_The task_
Gather the lines from the material that contain "find".

★ ★ ★ ★ ★ ★ ★

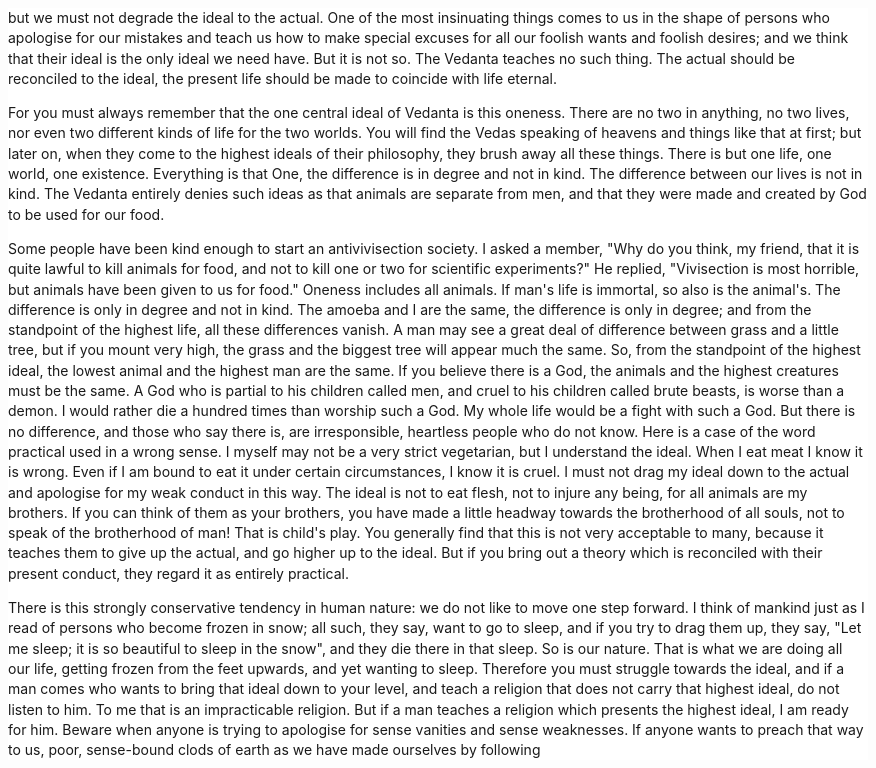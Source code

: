 but we must not degrade the ideal to the actual. One of the most
insinuating things comes to us in the shape of persons who apologise for
our mistakes and teach us how to make special excuses for all our
foolish wants and foolish desires; and we think that their ideal is the
only ideal we need have. But it is not so. The Vedanta teaches no such
thing. The actual should be reconciled to the ideal, the present life
should be made to coincide with life eternal.

For you must always remember that the one central ideal of Vedanta is
this oneness. There are no two in anything, no two lives, nor even two
different kinds of life for the two worlds. You will find the Vedas
speaking of heavens and things like that at first; but later on, when
they come to the highest ideals of their philosophy, they brush away all
these things. There is but one life, one world, one existence.
Everything is that One, the difference is in degree and not in kind. The
difference between our lives is not in kind. The Vedanta entirely denies
such ideas as that animals are separate from men, and that they were
made and created by God to be used for our food.

Some people have been kind enough to start an antivivisection society. I
asked a member, "Why do you think, my friend, that it is quite lawful to
kill animals for food, and not to kill one or two for scientific
experiments?" He replied, "Vivisection is most horrible, but animals
have been given to us for food." Oneness includes all animals. If man's
life is immortal, so also is the animal's. The difference is only in
degree and not in kind. The amoeba and I are the same, the difference is
only in degree; and from the standpoint of the highest life, all these
differences vanish. A man may see a great deal of difference between
grass and a little tree, but if you mount very high, the grass and the
biggest tree will appear much the same. So, from the standpoint of the
highest ideal, the lowest animal and the highest man are the same. If
you believe there is a God, the animals and the highest creatures must
be the same. A God who is partial to his children called men, and cruel
to his children called brute beasts, is worse than a demon. I would
rather die a hundred times than worship such a God. My whole life would
be a fight with such a God. But there is no difference, and those who
say there is, are irresponsible, heartless people who do not know. Here
is a case of the word practical used in a wrong sense. I myself may not
be a very strict vegetarian, but I understand the ideal. When I eat meat
I know it is wrong. Even if I am bound to eat it under certain
circumstances, I know it is cruel. I must not drag my ideal down to the
actual and apologise for my weak conduct in this way. The ideal is not
to eat flesh, not to injure any being, for all animals are my brothers.
If you can think of them as your brothers, you have made a little
headway towards the brotherhood of all souls, not to speak of the
brotherhood of man! That is child's play. You generally find that this
is not very acceptable to many, because it teaches them to give up the
actual, and go higher up to the ideal. But if you bring out a theory
which is reconciled with their present conduct, they regard it as
entirely practical.

There is this strongly conservative tendency in human nature: we do not
like to move one step forward. I think of mankind just as I read of
persons who become frozen in snow; all such, they say, want to go to
sleep, and if you try to drag them up, they say, "Let me sleep; it is so
beautiful to sleep in the snow", and they die there in that sleep. So is
our nature. That is what we are doing all our life, getting frozen from
the feet upwards, and yet wanting to sleep. Therefore you must struggle
towards the ideal, and if a man comes who wants to bring that ideal down
to your level, and teach a religion that does not carry that highest
ideal, do not listen to him. To me that is an impracticable religion.
But if a man teaches a religion which presents the highest ideal, I am
ready for him. Beware when anyone is trying to apologise for sense
vanities and sense weaknesses. If anyone wants to preach that way to us,
poor, sense-bound clods of earth as we have made ourselves by following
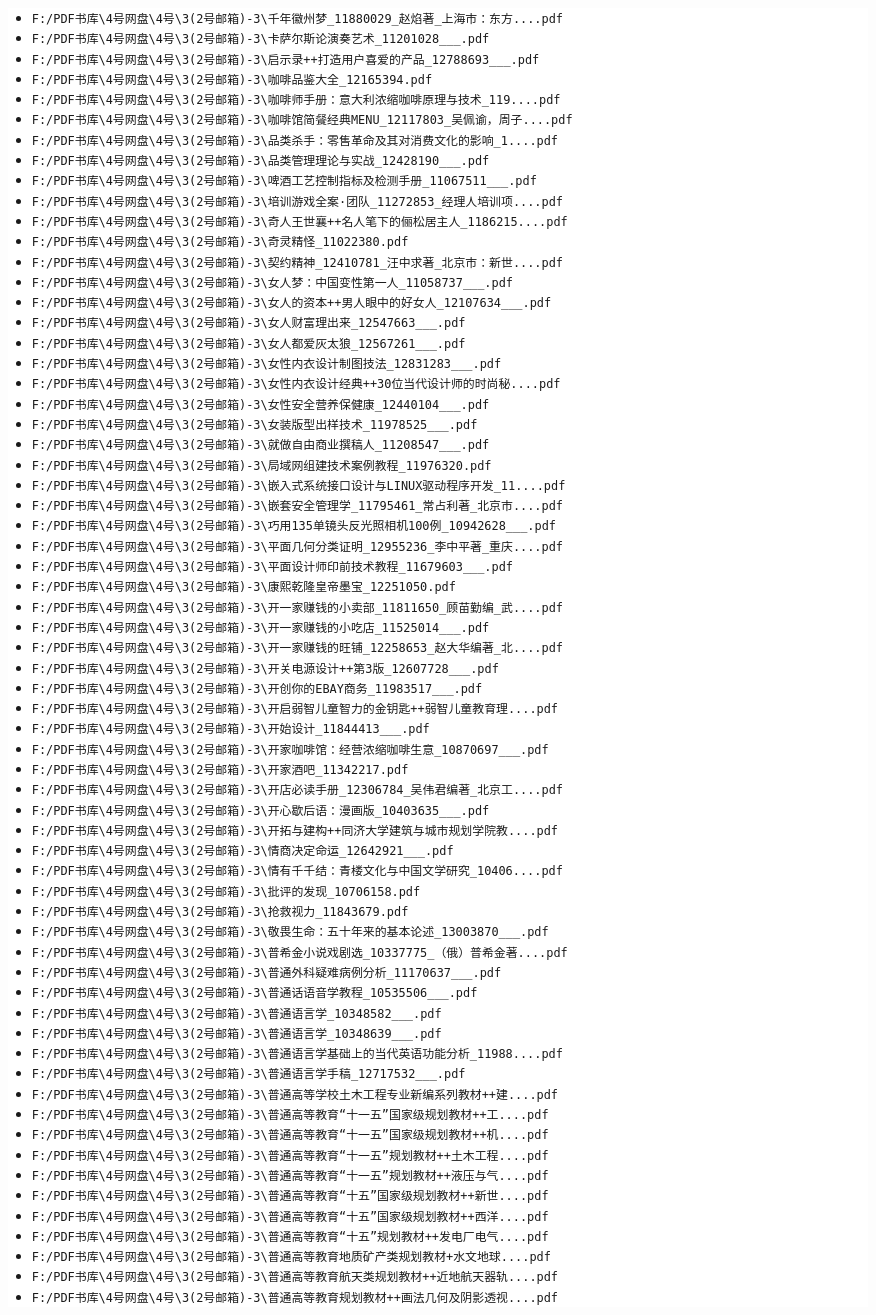 - `F:/PDF书库\4号网盘\4号\3(2号邮箱)-3\千年徽州梦_11880029_赵焰著_上海市：东方....pdf`
- `F:/PDF书库\4号网盘\4号\3(2号邮箱)-3\卡萨尔斯论演奏艺术_11201028___.pdf`
- `F:/PDF书库\4号网盘\4号\3(2号邮箱)-3\启示录++打造用户喜爱的产品_12788693___.pdf`
- `F:/PDF书库\4号网盘\4号\3(2号邮箱)-3\咖啡品鉴大全_12165394.pdf`
- `F:/PDF书库\4号网盘\4号\3(2号邮箱)-3\咖啡师手册：意大利浓缩咖啡原理与技术_119....pdf`
- `F:/PDF书库\4号网盘\4号\3(2号邮箱)-3\咖啡馆简餐经典MENU_12117803_吴佩谕，周子....pdf`
- `F:/PDF书库\4号网盘\4号\3(2号邮箱)-3\品类杀手：零售革命及其对消费文化的影响_1....pdf`
- `F:/PDF书库\4号网盘\4号\3(2号邮箱)-3\品类管理理论与实战_12428190___.pdf`
- `F:/PDF书库\4号网盘\4号\3(2号邮箱)-3\啤酒工艺控制指标及检测手册_11067511___.pdf`
- `F:/PDF书库\4号网盘\4号\3(2号邮箱)-3\培训游戏全案·团队_11272853_经理人培训项....pdf`
- `F:/PDF书库\4号网盘\4号\3(2号邮箱)-3\奇人王世襄++名人笔下的俪松居主人_1186215....pdf`
- `F:/PDF书库\4号网盘\4号\3(2号邮箱)-3\奇灵精怪_11022380.pdf`
- `F:/PDF书库\4号网盘\4号\3(2号邮箱)-3\契约精神_12410781_汪中求著_北京市：新世....pdf`
- `F:/PDF书库\4号网盘\4号\3(2号邮箱)-3\女人梦：中国变性第一人_11058737___.pdf`
- `F:/PDF书库\4号网盘\4号\3(2号邮箱)-3\女人的资本++男人眼中的好女人_12107634___.pdf`
- `F:/PDF书库\4号网盘\4号\3(2号邮箱)-3\女人财富理出来_12547663___.pdf`
- `F:/PDF书库\4号网盘\4号\3(2号邮箱)-3\女人都爱灰太狼_12567261___.pdf`
- `F:/PDF书库\4号网盘\4号\3(2号邮箱)-3\女性内衣设计制图技法_12831283___.pdf`
- `F:/PDF书库\4号网盘\4号\3(2号邮箱)-3\女性内衣设计经典++30位当代设计师的时尚秘....pdf`
- `F:/PDF书库\4号网盘\4号\3(2号邮箱)-3\女性安全营养保健康_12440104___.pdf`
- `F:/PDF书库\4号网盘\4号\3(2号邮箱)-3\女装版型出样技术_11978525___.pdf`
- `F:/PDF书库\4号网盘\4号\3(2号邮箱)-3\就做自由商业撰稿人_11208547___.pdf`
- `F:/PDF书库\4号网盘\4号\3(2号邮箱)-3\局域网组建技术案例教程_11976320.pdf`
- `F:/PDF书库\4号网盘\4号\3(2号邮箱)-3\嵌入式系统接口设计与LINUX驱动程序开发_11....pdf`
- `F:/PDF书库\4号网盘\4号\3(2号邮箱)-3\嵌套安全管理学_11795461_常占利著_北京市....pdf`
- `F:/PDF书库\4号网盘\4号\3(2号邮箱)-3\巧用135单镜头反光照相机100例_10942628___.pdf`
- `F:/PDF书库\4号网盘\4号\3(2号邮箱)-3\平面几何分类证明_12955236_李中平著_重庆....pdf`
- `F:/PDF书库\4号网盘\4号\3(2号邮箱)-3\平面设计师印前技术教程_11679603___.pdf`
- `F:/PDF书库\4号网盘\4号\3(2号邮箱)-3\康熙乾隆皇帝墨宝_12251050.pdf`
- `F:/PDF书库\4号网盘\4号\3(2号邮箱)-3\开一家赚钱的小卖部_11811650_顾苗勤编_武....pdf`
- `F:/PDF书库\4号网盘\4号\3(2号邮箱)-3\开一家赚钱的小吃店_11525014___.pdf`
- `F:/PDF书库\4号网盘\4号\3(2号邮箱)-3\开一家赚钱的旺铺_12258653_赵大华编著_北....pdf`
- `F:/PDF书库\4号网盘\4号\3(2号邮箱)-3\开关电源设计++第3版_12607728___.pdf`
- `F:/PDF书库\4号网盘\4号\3(2号邮箱)-3\开创你的EBAY商务_11983517___.pdf`
- `F:/PDF书库\4号网盘\4号\3(2号邮箱)-3\开启弱智儿童智力的金钥匙++弱智儿童教育理....pdf`
- `F:/PDF书库\4号网盘\4号\3(2号邮箱)-3\开始设计_11844413___.pdf`
- `F:/PDF书库\4号网盘\4号\3(2号邮箱)-3\开家咖啡馆：经营浓缩咖啡生意_10870697___.pdf`
- `F:/PDF书库\4号网盘\4号\3(2号邮箱)-3\开家酒吧_11342217.pdf`
- `F:/PDF书库\4号网盘\4号\3(2号邮箱)-3\开店必读手册_12306784_吴伟君编著_北京工....pdf`
- `F:/PDF书库\4号网盘\4号\3(2号邮箱)-3\开心歇后语：漫画版_10403635___.pdf`
- `F:/PDF书库\4号网盘\4号\3(2号邮箱)-3\开拓与建构++同济大学建筑与城市规划学院教....pdf`
- `F:/PDF书库\4号网盘\4号\3(2号邮箱)-3\情商决定命运_12642921___.pdf`
- `F:/PDF书库\4号网盘\4号\3(2号邮箱)-3\情有千千结：青楼文化与中国文学研究_10406....pdf`
- `F:/PDF书库\4号网盘\4号\3(2号邮箱)-3\批评的发现_10706158.pdf`
- `F:/PDF书库\4号网盘\4号\3(2号邮箱)-3\抢救视力_11843679.pdf`
- `F:/PDF书库\4号网盘\4号\3(2号邮箱)-3\敬畏生命：五十年来的基本论述_13003870___.pdf`
- `F:/PDF书库\4号网盘\4号\3(2号邮箱)-3\普希金小说戏剧选_10337775_（俄）普希金著....pdf`
- `F:/PDF书库\4号网盘\4号\3(2号邮箱)-3\普通外科疑难病例分析_11170637___.pdf`
- `F:/PDF书库\4号网盘\4号\3(2号邮箱)-3\普通话语音学教程_10535506___.pdf`
- `F:/PDF书库\4号网盘\4号\3(2号邮箱)-3\普通语言学_10348582___.pdf`
- `F:/PDF书库\4号网盘\4号\3(2号邮箱)-3\普通语言学_10348639___.pdf`
- `F:/PDF书库\4号网盘\4号\3(2号邮箱)-3\普通语言学基础上的当代英语功能分析_11988....pdf`
- `F:/PDF书库\4号网盘\4号\3(2号邮箱)-3\普通语言学手稿_12717532___.pdf`
- `F:/PDF书库\4号网盘\4号\3(2号邮箱)-3\普通高等学校土木工程专业新编系列教材++建....pdf`
- `F:/PDF书库\4号网盘\4号\3(2号邮箱)-3\普通高等教育“十一五”国家级规划教材++工....pdf`
- `F:/PDF书库\4号网盘\4号\3(2号邮箱)-3\普通高等教育“十一五”国家级规划教材++机....pdf`
- `F:/PDF书库\4号网盘\4号\3(2号邮箱)-3\普通高等教育“十一五”规划教材++土木工程....pdf`
- `F:/PDF书库\4号网盘\4号\3(2号邮箱)-3\普通高等教育“十一五”规划教材++液压与气....pdf`
- `F:/PDF书库\4号网盘\4号\3(2号邮箱)-3\普通高等教育“十五”国家级规划教材++新世....pdf`
- `F:/PDF书库\4号网盘\4号\3(2号邮箱)-3\普通高等教育“十五”国家级规划教材++西洋....pdf`
- `F:/PDF书库\4号网盘\4号\3(2号邮箱)-3\普通高等教育“十五”规划教材++发电厂电气....pdf`
- `F:/PDF书库\4号网盘\4号\3(2号邮箱)-3\普通高等教育地质矿产类规划教材+水文地球....pdf`
- `F:/PDF书库\4号网盘\4号\3(2号邮箱)-3\普通高等教育航天类规划教材++近地航天器轨....pdf`
- `F:/PDF书库\4号网盘\4号\3(2号邮箱)-3\普通高等教育规划教材++画法几何及阴影透视....pdf`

★ ★ ★ ★ ★ ★ ★

_Answer box_
different kinds of life for the two worlds. You will find the Vedas
brotherhood of man! That is child's play. You generally find that this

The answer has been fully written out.